Youtube: https://www.youtube.com/watch?v=i5pIszu9MeM&t=719s
Signed-off-by: John Andersen <johnandersenpdx@gmail.com>
---
 scripts/discussion_dump_to_markdown.py |   3 +-
 scripts/dump_discussion.py             | 120 +++++++++++++++++--------
 2 files changed, 83 insertions(+), 40 deletions(-)
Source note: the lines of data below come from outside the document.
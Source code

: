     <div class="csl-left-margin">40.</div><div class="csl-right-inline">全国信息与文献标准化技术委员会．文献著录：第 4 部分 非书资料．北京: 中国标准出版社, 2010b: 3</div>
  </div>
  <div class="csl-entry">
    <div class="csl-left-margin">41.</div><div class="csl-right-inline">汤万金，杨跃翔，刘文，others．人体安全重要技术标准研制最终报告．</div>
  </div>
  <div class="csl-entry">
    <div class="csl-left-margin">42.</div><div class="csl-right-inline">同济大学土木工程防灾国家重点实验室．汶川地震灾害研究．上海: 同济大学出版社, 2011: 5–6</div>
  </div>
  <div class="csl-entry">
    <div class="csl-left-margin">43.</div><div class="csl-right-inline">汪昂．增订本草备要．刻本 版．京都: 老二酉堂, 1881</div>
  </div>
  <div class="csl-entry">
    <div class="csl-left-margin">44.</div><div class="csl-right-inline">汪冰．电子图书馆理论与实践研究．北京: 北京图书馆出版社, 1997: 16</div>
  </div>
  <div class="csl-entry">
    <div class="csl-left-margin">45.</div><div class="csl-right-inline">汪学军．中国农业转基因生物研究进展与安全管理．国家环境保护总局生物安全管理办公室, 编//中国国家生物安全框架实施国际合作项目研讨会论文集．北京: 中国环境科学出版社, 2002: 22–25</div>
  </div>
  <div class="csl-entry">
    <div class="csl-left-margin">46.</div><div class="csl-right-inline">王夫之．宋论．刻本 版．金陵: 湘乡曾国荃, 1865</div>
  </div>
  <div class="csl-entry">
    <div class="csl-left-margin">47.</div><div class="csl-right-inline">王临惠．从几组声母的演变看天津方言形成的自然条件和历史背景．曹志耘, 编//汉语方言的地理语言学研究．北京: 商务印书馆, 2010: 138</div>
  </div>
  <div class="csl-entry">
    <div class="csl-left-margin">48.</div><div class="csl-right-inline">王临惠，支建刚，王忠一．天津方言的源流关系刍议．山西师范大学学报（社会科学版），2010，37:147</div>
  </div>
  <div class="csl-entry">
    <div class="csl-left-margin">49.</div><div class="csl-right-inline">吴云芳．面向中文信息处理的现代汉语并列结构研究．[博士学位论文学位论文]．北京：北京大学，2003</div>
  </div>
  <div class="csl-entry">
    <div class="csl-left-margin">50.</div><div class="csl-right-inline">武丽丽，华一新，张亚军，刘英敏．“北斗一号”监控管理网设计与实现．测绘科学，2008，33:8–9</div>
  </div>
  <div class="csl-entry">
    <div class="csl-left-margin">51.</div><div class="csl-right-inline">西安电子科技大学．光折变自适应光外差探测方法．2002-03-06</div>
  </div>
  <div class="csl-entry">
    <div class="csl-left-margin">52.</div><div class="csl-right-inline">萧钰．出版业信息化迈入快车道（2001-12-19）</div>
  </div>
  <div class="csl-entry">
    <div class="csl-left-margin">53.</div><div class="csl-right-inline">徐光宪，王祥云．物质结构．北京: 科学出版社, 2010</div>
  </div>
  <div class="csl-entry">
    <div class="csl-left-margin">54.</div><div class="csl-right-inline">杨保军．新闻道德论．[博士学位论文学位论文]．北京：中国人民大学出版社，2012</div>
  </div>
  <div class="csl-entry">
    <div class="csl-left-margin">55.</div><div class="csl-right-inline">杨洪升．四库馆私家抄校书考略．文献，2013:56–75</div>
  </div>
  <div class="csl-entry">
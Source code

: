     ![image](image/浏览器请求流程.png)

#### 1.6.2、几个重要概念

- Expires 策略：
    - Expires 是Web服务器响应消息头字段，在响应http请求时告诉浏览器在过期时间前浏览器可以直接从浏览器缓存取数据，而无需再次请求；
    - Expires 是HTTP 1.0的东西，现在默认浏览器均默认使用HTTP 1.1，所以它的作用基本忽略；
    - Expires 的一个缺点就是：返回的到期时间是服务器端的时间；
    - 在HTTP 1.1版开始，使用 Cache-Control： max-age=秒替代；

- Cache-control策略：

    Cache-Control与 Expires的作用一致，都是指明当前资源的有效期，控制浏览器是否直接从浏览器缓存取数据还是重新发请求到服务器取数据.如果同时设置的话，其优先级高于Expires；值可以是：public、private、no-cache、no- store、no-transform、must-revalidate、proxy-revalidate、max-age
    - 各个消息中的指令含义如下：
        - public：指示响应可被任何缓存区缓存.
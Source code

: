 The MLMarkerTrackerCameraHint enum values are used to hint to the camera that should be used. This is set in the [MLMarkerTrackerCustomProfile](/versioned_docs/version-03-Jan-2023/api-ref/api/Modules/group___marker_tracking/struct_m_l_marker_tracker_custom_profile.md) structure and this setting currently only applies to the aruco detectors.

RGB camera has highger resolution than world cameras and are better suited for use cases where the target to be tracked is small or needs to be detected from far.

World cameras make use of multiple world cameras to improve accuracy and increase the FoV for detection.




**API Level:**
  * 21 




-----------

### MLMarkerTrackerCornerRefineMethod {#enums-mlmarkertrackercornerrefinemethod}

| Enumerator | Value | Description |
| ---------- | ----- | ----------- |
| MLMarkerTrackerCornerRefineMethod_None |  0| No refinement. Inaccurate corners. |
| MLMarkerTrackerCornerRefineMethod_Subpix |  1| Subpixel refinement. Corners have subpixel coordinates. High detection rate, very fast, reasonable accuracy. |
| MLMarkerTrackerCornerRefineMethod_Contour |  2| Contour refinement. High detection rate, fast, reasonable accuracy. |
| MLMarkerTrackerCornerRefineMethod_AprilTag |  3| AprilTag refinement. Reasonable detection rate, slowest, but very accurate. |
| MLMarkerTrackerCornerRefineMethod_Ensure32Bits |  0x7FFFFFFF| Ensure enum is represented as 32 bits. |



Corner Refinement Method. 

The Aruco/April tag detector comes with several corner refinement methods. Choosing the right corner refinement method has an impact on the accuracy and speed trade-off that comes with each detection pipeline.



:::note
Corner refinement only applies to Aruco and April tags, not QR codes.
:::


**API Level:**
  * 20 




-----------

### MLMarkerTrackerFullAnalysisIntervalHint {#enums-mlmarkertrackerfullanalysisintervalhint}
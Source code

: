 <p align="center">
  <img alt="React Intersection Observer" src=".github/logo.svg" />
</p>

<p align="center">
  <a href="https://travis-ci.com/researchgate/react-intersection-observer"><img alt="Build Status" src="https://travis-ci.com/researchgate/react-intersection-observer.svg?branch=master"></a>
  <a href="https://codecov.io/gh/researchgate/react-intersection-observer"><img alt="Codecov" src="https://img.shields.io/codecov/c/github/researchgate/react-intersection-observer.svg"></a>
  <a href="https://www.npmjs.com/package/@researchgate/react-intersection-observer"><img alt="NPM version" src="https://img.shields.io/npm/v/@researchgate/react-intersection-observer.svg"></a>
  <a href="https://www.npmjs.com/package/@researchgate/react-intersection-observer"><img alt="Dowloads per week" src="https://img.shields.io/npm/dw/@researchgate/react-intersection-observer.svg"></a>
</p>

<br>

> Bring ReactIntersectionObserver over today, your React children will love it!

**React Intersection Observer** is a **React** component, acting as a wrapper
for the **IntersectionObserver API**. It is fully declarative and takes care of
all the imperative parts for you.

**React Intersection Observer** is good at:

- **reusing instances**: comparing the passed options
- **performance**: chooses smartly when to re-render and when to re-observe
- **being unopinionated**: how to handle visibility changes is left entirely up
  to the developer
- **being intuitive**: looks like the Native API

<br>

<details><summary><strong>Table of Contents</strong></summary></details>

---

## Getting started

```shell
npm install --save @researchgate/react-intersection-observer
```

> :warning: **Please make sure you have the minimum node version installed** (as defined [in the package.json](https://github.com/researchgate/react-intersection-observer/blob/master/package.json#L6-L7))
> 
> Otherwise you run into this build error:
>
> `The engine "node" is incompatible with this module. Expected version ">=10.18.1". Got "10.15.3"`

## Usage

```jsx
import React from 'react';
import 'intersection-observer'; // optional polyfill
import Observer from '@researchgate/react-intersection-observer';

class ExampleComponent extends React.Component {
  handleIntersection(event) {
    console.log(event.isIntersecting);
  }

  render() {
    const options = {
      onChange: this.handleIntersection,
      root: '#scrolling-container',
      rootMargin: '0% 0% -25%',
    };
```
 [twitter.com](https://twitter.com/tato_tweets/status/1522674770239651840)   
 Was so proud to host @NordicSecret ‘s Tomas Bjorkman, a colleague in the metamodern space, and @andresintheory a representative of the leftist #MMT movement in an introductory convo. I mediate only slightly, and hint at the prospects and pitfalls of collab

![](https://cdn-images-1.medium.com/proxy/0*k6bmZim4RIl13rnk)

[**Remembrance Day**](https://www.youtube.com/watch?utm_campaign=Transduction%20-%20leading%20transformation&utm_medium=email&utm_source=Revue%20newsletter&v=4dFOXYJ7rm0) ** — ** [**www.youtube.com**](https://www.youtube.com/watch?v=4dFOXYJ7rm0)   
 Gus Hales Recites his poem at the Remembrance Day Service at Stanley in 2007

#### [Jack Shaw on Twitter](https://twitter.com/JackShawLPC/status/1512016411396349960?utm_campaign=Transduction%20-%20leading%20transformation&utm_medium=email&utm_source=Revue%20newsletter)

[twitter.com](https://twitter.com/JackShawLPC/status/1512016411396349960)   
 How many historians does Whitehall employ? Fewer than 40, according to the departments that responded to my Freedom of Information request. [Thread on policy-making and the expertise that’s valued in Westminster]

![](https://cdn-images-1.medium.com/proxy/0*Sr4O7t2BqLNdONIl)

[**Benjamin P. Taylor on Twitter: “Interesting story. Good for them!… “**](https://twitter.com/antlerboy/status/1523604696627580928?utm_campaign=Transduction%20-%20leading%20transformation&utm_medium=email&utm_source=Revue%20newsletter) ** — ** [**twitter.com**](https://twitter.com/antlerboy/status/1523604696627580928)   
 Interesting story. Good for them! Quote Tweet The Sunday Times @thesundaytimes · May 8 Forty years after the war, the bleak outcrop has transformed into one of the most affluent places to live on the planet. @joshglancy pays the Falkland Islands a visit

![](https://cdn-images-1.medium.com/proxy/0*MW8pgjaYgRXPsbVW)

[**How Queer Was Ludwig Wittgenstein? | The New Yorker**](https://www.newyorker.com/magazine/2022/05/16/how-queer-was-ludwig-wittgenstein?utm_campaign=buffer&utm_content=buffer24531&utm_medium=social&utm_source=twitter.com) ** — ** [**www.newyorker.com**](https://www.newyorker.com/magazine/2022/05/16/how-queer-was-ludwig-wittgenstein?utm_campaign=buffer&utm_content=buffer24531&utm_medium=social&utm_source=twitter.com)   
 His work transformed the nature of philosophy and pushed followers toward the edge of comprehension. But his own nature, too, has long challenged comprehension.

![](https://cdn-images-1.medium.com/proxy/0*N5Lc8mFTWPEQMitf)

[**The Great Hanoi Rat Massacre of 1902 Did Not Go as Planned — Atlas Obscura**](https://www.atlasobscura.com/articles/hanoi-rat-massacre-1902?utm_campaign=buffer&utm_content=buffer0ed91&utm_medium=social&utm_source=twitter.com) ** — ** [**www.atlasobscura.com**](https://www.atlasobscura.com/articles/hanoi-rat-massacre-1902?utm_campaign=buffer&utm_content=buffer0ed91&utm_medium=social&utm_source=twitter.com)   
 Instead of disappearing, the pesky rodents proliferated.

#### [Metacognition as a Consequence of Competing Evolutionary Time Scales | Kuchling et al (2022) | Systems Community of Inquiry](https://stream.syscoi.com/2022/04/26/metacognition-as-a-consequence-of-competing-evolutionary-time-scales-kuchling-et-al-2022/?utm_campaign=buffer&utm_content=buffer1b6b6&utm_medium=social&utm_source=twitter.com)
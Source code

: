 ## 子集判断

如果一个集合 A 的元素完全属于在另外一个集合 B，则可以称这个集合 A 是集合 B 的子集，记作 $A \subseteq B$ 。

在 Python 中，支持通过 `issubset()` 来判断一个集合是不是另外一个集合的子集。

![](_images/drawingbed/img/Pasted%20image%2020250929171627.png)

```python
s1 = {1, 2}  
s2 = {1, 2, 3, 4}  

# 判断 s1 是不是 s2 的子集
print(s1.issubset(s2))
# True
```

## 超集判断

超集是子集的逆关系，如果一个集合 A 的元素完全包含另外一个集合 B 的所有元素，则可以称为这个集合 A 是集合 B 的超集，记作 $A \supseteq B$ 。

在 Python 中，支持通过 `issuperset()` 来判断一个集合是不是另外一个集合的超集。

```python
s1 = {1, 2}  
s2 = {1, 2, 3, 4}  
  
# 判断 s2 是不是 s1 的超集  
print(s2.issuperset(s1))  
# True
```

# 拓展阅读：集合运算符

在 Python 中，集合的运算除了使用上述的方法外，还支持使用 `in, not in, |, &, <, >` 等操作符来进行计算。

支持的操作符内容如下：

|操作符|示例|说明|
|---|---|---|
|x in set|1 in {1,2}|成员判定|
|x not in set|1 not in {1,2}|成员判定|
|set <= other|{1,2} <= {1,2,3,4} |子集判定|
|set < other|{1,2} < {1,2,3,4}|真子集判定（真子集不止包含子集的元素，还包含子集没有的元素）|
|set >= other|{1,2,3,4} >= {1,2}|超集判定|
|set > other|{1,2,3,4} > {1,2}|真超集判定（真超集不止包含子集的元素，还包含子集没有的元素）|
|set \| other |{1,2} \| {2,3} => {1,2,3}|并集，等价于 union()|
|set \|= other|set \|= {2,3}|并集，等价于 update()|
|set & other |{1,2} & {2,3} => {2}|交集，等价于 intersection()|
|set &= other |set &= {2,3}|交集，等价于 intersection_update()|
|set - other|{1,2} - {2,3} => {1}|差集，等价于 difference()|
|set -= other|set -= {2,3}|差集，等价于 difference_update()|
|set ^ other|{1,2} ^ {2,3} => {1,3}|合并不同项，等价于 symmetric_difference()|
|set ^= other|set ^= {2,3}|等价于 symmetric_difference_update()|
diff --git a/scripts/discussion_dump_to_markdown.py b/scripts/discussion_dump_to_markdown.py
index 108c0a8dd3..35afe42216 100644
--- a/scripts/discussion_dump_to_markdown.py
+++ b/scripts/discussion_dump_to_markdown.py
@@ -175,12 +175,13 @@ async def main():
     for comment in input_data["comments"]:
         discussion.comments.append(
             Comment(
+                id=comment["id"],
                 body=comment["body"],
                 replies=[],
             )
         )
         for reply in comment["replies"]:
-            discussion.comments[-1].replies.append(Reply(body=reply["body"]))
+            discussion.comments[-1].replies.append(Reply(id=reply["id"], body=reply["body"]))
     output_markdown(discussion, pathlib.Path(__file__).parents[1])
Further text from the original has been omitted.